Indigenous groups receive funding for 'nation rebuilding efforts'

·3 min read

Mushkegowuk Council Grand Chief Jonathan Solomon hopes there will be a long-term, sustainable commitment from the federal government once the Nation Rebuilding Program comes to an end.

“We can’t have a process and then discontinue the whole process because funding is not available,” Solomon said. “They use the word ‘reconciliation’ and you can’t have reconciliation if there’s no sustainable plan to what needs to be done.”

This fiscal year, 10 Indigenous groups in Ontario have received just over $4 million through the federal Nation Rebuilding Program.

The groups that received funding are Nishnawbe Aski Nation, Mushkegowuk Council, Wabun Tribal Council, Algonquins of Ontario, Grand Council Treaty #3, Independent First Nations Alliance, Matawa First Nations Management, Mississauga Nation, Ontario Treaty 5 and Robinson Huron Waawiidaamaagewin.

Solomon said Mushkegowuk Council is looking at establishing regional First Nation governments, outside of the Indian Act, reclaiming the sovereignty Indigenous people had before treaties were signed and creating their laws and structures.

“It’s not only about governance. It’s about the community as a whole, infrastructure, education, health, justice, economy, that’s what we’re looking at,” he said.

In 2018, the federal government announced $100 million over five years to support Indigenous entities and organizations with nation-building initiatives.

Funding is provided annually and recipients are selected based on their proposals. Since its establishment, the program has funded 155 projects and multi-year initiatives.

When talking about the future of the nation, Solomon said it will be a long process that will take a lot of work and "hot discussions" but he believes all of the communities will come to a consensus.

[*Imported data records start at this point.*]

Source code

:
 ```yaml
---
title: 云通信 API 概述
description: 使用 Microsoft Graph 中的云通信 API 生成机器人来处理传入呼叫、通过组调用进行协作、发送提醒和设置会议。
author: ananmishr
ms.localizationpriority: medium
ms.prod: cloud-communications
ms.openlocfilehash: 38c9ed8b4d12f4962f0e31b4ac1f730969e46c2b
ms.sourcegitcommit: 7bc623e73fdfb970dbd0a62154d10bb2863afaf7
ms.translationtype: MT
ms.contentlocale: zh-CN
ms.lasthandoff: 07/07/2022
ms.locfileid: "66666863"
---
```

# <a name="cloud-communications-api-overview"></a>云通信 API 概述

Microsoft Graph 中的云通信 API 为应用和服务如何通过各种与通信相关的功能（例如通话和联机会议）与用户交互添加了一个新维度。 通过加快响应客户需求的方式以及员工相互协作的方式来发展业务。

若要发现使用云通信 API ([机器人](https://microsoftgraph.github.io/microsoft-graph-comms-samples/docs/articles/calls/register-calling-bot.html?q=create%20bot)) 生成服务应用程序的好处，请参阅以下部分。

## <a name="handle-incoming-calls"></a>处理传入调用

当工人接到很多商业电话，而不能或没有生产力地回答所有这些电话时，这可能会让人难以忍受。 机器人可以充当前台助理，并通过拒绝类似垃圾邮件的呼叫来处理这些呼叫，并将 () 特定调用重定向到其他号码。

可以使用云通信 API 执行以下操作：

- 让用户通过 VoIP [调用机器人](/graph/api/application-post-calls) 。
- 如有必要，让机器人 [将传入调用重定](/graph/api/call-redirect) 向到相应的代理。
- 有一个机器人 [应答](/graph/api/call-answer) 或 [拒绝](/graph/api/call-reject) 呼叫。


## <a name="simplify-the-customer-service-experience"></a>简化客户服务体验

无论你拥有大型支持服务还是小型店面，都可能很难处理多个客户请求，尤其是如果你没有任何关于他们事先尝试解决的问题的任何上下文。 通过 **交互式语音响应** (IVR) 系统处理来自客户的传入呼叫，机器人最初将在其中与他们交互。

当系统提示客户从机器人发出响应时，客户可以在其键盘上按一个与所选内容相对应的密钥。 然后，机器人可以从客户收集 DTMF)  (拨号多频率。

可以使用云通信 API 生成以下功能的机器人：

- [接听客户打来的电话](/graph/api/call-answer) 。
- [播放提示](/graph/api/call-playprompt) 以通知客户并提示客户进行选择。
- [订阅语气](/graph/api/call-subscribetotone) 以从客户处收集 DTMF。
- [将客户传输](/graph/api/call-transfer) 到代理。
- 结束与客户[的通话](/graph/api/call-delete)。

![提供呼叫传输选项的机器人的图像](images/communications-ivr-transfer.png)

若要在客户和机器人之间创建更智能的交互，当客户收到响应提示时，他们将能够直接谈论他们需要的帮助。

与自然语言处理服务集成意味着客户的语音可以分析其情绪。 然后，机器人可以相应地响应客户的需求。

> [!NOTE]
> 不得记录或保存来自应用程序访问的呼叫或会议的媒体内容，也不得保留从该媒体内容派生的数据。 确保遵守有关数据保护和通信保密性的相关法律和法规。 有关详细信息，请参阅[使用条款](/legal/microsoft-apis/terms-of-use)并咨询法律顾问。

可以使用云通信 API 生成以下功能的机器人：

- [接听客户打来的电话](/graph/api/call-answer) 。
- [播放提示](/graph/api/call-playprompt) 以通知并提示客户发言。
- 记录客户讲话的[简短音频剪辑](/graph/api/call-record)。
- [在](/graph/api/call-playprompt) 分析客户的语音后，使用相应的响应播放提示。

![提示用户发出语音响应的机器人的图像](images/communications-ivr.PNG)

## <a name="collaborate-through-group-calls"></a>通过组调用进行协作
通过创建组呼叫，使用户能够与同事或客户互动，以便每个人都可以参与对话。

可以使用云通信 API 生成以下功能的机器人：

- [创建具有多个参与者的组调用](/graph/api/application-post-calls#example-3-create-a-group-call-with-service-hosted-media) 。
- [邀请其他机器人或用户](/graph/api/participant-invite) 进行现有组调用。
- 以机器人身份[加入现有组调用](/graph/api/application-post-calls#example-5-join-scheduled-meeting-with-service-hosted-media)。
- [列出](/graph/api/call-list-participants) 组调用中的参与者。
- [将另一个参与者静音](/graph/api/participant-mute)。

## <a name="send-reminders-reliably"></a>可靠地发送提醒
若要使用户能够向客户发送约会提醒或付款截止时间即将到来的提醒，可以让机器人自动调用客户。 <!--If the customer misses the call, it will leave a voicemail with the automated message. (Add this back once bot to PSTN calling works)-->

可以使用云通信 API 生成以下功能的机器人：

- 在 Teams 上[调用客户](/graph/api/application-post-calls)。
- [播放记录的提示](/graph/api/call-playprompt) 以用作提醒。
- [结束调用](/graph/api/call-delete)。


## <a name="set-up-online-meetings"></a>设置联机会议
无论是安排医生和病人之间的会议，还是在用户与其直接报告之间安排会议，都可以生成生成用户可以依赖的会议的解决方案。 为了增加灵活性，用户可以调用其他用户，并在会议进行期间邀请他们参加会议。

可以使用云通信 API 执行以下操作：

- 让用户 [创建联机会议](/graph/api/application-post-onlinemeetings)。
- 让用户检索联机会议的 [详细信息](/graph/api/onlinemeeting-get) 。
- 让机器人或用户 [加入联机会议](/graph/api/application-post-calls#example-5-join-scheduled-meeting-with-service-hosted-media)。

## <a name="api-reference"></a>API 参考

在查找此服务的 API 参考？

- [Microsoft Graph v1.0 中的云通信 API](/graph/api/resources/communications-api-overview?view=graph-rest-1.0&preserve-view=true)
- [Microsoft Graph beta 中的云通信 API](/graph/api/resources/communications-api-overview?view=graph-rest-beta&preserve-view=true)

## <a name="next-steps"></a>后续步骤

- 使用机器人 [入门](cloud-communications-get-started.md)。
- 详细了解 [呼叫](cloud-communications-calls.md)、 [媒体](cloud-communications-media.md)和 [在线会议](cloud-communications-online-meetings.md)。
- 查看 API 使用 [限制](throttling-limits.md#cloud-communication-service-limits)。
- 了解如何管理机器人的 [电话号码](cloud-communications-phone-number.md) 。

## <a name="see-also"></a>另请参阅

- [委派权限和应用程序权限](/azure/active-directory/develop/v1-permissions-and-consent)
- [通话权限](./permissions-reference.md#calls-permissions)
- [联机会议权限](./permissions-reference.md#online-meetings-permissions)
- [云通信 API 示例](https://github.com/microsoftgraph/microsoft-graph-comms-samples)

“We don’t want to see a year-to-year commitment because a lot of work needs to be done. And in order for us to do that work, we need to have a work plan. And the work plan must come with goals when this would happen and things like these,” he said. “Reconciliation is a very strong word you use when you talk about this process, and reconciliation doesn’t happen overnight.”

He noted it is an "exciting time" as Indigenous communities are reclaiming their sovereignty because Indigenous people had their own culture, languages, law and system of governing before signing treaties.

"When this all is done, First Nations will be released from the master and they're going to determine their own future. This is a part of the self-determination process," Solomon said. "And this is what we're talking about when we're talking about nation-building ... we're actually reclaiming back our nationhood."

Minister of Crown-Indigenous Relations and Northern Affairs Carolyn Bennett said it was a “wonderful opportunity” to speak with Solomon Tuesday morning and it was inspiring to learn about the council’s visions and values.

“These are the nation-rebuilding funds have been put in place to be able to support nations wanting to have those conversations with their partners within the nations as they move on the journey of self-determination,” she said.

When asked how the federal government is going to continue supporting Indigenous communities and groups once the program is over, she said there would have to be “internal conversations within communities.”

“If the community develops the consensus that they want to move to a discussion table with Canada, there are over 150 of those discussion tables taking place now … So, in some ways over a million First Nation, Metis or Inuit are now at a table discussing their path to self-determination,” Bennett said.